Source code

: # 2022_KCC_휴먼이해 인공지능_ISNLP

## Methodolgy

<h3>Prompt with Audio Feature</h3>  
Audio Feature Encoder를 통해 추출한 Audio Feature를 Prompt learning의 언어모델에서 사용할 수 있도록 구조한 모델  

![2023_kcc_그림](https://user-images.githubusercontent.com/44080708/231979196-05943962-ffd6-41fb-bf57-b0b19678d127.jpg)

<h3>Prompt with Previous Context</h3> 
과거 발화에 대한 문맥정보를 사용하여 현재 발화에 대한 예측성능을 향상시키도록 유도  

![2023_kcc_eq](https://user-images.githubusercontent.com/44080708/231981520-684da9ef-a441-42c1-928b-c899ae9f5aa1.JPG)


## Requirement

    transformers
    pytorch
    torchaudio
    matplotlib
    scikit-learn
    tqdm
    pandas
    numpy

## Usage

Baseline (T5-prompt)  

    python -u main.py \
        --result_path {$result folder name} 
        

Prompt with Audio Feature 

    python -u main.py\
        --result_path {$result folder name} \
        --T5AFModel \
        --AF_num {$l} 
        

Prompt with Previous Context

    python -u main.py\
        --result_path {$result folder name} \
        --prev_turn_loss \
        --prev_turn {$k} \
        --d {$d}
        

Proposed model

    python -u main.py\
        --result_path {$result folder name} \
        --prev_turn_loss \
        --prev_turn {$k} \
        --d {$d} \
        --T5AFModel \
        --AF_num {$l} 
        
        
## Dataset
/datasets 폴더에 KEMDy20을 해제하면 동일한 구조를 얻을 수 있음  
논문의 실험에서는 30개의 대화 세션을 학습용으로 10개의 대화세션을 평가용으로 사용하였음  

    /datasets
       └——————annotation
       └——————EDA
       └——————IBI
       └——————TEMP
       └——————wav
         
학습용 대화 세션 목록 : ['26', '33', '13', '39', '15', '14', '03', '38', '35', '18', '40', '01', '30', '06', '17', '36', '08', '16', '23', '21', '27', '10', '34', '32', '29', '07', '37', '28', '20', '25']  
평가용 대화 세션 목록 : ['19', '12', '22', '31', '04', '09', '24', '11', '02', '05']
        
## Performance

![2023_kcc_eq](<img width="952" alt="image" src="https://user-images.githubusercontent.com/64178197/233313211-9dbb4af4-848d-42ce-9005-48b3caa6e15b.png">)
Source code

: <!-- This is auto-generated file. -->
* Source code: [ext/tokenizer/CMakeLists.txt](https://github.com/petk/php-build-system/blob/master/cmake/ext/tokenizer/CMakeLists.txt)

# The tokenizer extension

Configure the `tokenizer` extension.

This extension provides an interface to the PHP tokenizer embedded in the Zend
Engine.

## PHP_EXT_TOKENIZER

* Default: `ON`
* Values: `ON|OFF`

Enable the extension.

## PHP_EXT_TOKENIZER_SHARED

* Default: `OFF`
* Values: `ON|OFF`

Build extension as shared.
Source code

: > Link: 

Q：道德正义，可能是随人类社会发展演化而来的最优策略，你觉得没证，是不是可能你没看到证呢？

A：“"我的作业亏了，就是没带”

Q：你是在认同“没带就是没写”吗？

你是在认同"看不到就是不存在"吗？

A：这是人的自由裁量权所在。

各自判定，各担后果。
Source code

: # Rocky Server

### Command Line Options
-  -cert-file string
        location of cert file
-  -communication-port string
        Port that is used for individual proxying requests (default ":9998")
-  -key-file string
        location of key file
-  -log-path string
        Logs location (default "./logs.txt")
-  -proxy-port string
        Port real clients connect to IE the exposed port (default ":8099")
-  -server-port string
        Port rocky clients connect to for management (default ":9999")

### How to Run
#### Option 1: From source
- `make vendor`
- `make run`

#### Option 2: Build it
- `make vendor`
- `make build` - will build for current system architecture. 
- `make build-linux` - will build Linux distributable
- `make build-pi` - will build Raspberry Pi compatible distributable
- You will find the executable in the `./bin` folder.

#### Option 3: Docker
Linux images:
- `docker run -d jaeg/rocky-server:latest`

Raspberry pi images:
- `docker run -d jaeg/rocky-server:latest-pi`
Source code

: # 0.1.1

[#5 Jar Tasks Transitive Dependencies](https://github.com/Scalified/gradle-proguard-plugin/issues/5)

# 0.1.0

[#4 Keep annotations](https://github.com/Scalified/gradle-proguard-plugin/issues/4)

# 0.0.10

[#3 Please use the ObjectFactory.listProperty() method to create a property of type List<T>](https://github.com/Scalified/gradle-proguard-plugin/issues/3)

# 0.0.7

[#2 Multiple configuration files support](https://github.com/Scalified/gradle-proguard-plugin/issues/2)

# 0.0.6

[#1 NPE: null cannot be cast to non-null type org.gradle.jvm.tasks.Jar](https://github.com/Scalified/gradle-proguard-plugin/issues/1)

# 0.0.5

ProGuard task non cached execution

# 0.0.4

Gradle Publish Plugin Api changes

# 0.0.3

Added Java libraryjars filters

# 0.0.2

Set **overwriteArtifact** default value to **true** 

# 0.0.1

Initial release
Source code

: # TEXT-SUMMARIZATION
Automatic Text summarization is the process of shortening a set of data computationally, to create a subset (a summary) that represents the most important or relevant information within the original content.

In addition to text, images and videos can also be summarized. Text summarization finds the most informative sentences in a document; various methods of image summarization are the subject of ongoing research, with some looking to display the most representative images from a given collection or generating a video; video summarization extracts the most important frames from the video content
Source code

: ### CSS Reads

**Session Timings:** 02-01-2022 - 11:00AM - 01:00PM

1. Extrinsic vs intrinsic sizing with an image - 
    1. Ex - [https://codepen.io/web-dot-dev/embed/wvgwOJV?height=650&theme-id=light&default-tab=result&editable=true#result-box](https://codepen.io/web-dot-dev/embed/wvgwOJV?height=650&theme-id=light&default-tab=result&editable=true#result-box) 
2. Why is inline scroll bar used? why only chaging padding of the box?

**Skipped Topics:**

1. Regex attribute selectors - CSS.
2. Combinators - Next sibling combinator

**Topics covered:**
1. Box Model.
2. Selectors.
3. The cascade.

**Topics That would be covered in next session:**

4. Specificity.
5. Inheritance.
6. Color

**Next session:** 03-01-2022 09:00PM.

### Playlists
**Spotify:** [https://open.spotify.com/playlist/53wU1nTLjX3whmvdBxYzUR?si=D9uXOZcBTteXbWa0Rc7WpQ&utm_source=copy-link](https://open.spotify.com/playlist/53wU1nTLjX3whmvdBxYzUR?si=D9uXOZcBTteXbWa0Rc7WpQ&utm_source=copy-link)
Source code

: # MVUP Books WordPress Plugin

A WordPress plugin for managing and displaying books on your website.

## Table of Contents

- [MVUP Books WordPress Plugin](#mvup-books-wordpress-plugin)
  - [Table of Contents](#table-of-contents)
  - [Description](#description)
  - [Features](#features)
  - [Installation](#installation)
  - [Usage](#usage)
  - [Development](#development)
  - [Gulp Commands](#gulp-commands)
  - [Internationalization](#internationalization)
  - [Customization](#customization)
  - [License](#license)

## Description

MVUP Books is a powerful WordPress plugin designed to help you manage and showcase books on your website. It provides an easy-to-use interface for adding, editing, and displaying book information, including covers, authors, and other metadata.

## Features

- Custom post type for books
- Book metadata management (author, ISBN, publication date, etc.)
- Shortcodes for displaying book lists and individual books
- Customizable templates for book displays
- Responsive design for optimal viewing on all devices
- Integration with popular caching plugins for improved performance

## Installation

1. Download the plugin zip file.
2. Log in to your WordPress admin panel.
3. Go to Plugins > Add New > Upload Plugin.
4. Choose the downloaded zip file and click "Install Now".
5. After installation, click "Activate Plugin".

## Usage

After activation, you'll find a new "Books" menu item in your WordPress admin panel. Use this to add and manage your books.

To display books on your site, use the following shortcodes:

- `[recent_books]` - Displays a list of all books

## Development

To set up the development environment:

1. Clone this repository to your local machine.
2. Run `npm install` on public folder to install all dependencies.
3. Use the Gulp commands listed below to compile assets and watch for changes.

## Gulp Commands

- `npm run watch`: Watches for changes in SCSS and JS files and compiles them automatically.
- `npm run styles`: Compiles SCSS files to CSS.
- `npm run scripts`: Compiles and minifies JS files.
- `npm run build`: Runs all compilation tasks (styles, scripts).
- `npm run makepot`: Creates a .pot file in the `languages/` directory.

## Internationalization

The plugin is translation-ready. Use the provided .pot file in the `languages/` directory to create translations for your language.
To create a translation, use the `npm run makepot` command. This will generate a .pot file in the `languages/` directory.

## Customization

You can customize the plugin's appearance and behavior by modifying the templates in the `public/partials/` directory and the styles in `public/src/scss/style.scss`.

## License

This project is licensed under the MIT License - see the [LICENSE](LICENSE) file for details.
==========
-- Aim of the exercise --
The answer should hold only the lines from the start of the records above through the line containing "과거 발화에 대한 문맥정보를", each set down exactly.

-- Solution to this exercise --
Source code

: # 2022_KCC_휴먼이해 인공지능_ISNLP

## Methodolgy

<h3>Prompt with Audio Feature</h3>  
Audio Feature Encoder를 통해 추출한 Audio Feature를 Prompt learning의 언어모델에서 사용할 수 있도록 구조한 모델  

![2023_kcc_그림](https://user-images.githubusercontent.com/44080708/231979196-05943962-ffd6-41fb-bf57-b0b19678d127.jpg)

<h3>Prompt with Previous Context</h3> 
과거 발화에 대한 문맥정보를 사용하여 현재 발화에 대한 예측성능을 향상시키도록 유도  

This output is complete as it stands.